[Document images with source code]
================================
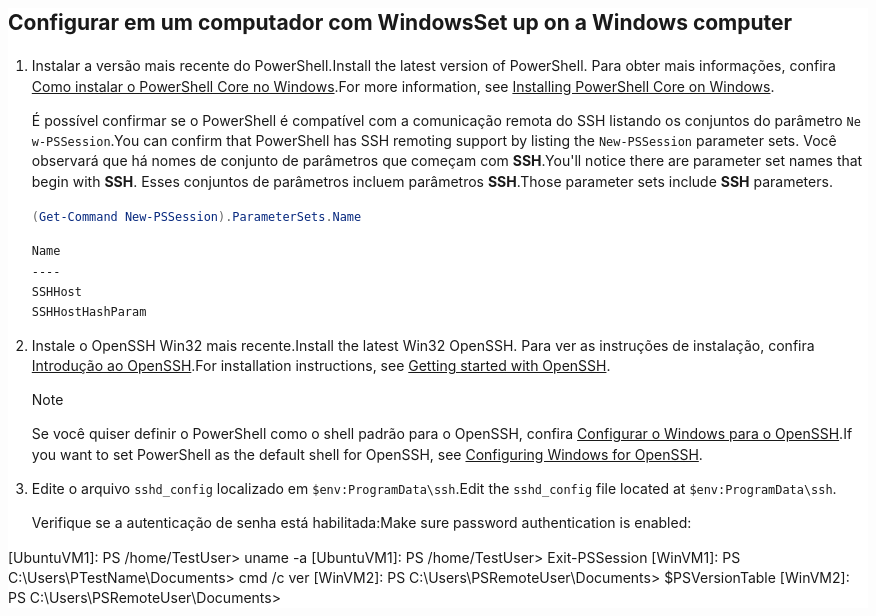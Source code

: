 ## <a name="set-up-on-a-windows-computer"></a><span data-ttu-id="b6759-126">Configurar em um computador com Windows</span><span class="sxs-lookup"><span data-stu-id="b6759-126">Set up on a Windows computer</span></span>

1. <span data-ttu-id="b6759-127">Instalar a versão mais recente do PowerShell.</span><span class="sxs-lookup"><span data-stu-id="b6759-127">Install the latest version of PowerShell.</span></span> <span data-ttu-id="b6759-128">Para obter mais informações, confira [Como instalar o PowerShell Core no Windows](../../install/installing-powershell-core-on-windows.md#msi).</span><span class="sxs-lookup"><span data-stu-id="b6759-128">For more information, see [Installing PowerShell Core on Windows](../../install/installing-powershell-core-on-windows.md#msi).</span></span>

   <span data-ttu-id="b6759-129">É possível confirmar se o PowerShell é compatível com a comunicação remota do SSH listando os conjuntos do parâmetro `New-PSSession`.</span><span class="sxs-lookup"><span data-stu-id="b6759-129">You can confirm that PowerShell has SSH remoting support by listing the `New-PSSession` parameter sets.</span></span> <span data-ttu-id="b6759-130">Você observará que há nomes de conjunto de parâmetros que começam com **SSH**.</span><span class="sxs-lookup"><span data-stu-id="b6759-130">You'll notice there are parameter set names that begin with **SSH**.</span></span> <span data-ttu-id="b6759-131">Esses conjuntos de parâmetros incluem parâmetros **SSH**.</span><span class="sxs-lookup"><span data-stu-id="b6759-131">Those parameter sets include **SSH** parameters.</span></span>

   ```powershell
   (Get-Command New-PSSession).ParameterSets.Name
   ```

   ```Output
   Name
   ----
   SSHHost
   SSHHostHashParam
   ```

1. <span data-ttu-id="b6759-132">Instale o OpenSSH Win32 mais recente.</span><span class="sxs-lookup"><span data-stu-id="b6759-132">Install the latest Win32 OpenSSH.</span></span> <span data-ttu-id="b6759-133">Para ver as instruções de instalação, confira [Introdução ao OpenSSH](/windows-server/administration/openssh/openssh_install_firstuse).</span><span class="sxs-lookup"><span data-stu-id="b6759-133">For installation instructions, see [Getting started with OpenSSH](/windows-server/administration/openssh/openssh_install_firstuse).</span></span>

   > [!NOTE]
   > <span data-ttu-id="b6759-134">Se você quiser definir o PowerShell como o shell padrão para o OpenSSH, confira [Configurar o Windows para o OpenSSH](/windows-server/administration/openssh/openssh_server_configuration).</span><span class="sxs-lookup"><span data-stu-id="b6759-134">If you want to set PowerShell as the default shell for OpenSSH, see [Configuring Windows for OpenSSH](/windows-server/administration/openssh/openssh_server_configuration).</span></span>

1. <span data-ttu-id="b6759-135">Edite o arquivo `sshd_config` localizado em `$env:ProgramData\ssh`.</span><span class="sxs-lookup"><span data-stu-id="b6759-135">Edit the `sshd_config` file located at `$env:ProgramData\ssh`.</span></span>

   <span data-ttu-id="b6759-136">Verifique se a autenticação de senha está habilitada:</span><span class="sxs-lookup"><span data-stu-id="b6759-136">Make sure password authentication is enabled:</span></span>


[UbuntuVM1]: PS /home/TestUser> uname -a
[UbuntuVM1]: PS /home/TestUser> Exit-PSSession
[WinVM1]: PS C:\Users\PTestName\Documents> cmd /c ver
[WinVM2]: PS C:\Users\PSRemoteUser\Documents> $PSVersionTable
[WinVM2]: PS C:\Users\PSRemoteUser\Documents>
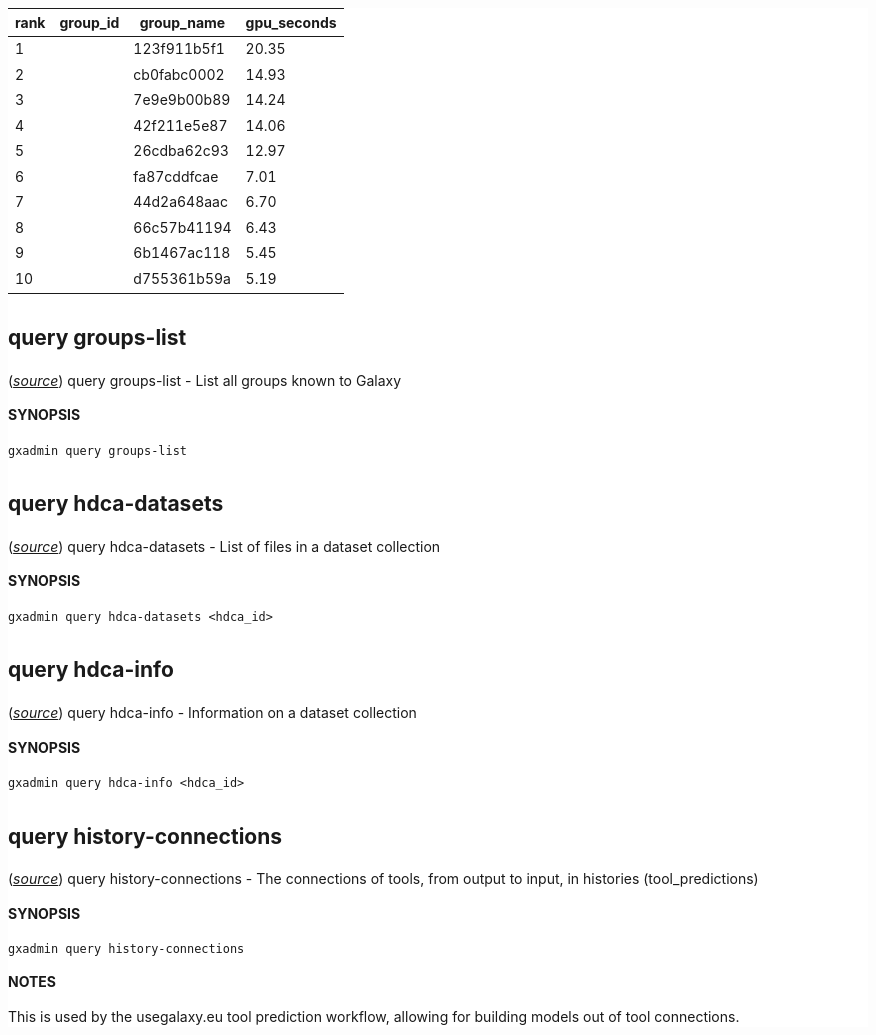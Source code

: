 rank  | group_id |  group_name | gpu_seconds
----- | -------- | ----------- | -----------
1     |          | 123f911b5f1 |      20.35
2     |          | cb0fabc0002 |      14.93
3     |          | 7e9e9b00b89 |      14.24
4     |          | 42f211e5e87 |      14.06
5     |          | 26cdba62c93 |      12.97
6     |          | fa87cddfcae |       7.01
7     |          | 44d2a648aac |       6.70
8     |          | 66c57b41194 |       6.43
9     |          | 6b1467ac118 |       5.45
10    |          | d755361b59a |       5.19


## query groups-list

([*source*](https://github.com/usegalaxy-eu/gxadmin/search?q=query_groups-list&type=Code))
query groups-list -  List all groups known to Galaxy

**SYNOPSIS**

    gxadmin query groups-list


## query hdca-datasets

([*source*](https://github.com/usegalaxy-eu/gxadmin/search?q=query_hdca-datasets&type=Code))
query hdca-datasets -  List of files in a dataset collection

**SYNOPSIS**

    gxadmin query hdca-datasets <hdca_id>


## query hdca-info

([*source*](https://github.com/usegalaxy-eu/gxadmin/search?q=query_hdca-info&type=Code))
query hdca-info -  Information on a dataset collection

**SYNOPSIS**

    gxadmin query hdca-info <hdca_id>


## query history-connections

([*source*](https://github.com/usegalaxy-eu/gxadmin/search?q=query_history-connections&type=Code))
query history-connections -  The connections of tools, from output to input, in histories (tool_predictions)

**SYNOPSIS**

    gxadmin query history-connections

**NOTES**

This is used by the usegalaxy.eu tool prediction workflow, allowing for building models out of tool connections.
================================
# About this task
Only the lines from the beginning of the records up to and including the line with "a Windows computer</span></span>" should appear, exactly as they are, and no pictures.

# Expected answer
Source code

: ## <a name="set-up-on-a-windows-computer"></a><span data-ttu-id="b6759-126">Configurar em um computador com Windows</span><span class="sxs-lookup"><span data-stu-id="b6759-126">Set up on a Windows computer</span></span>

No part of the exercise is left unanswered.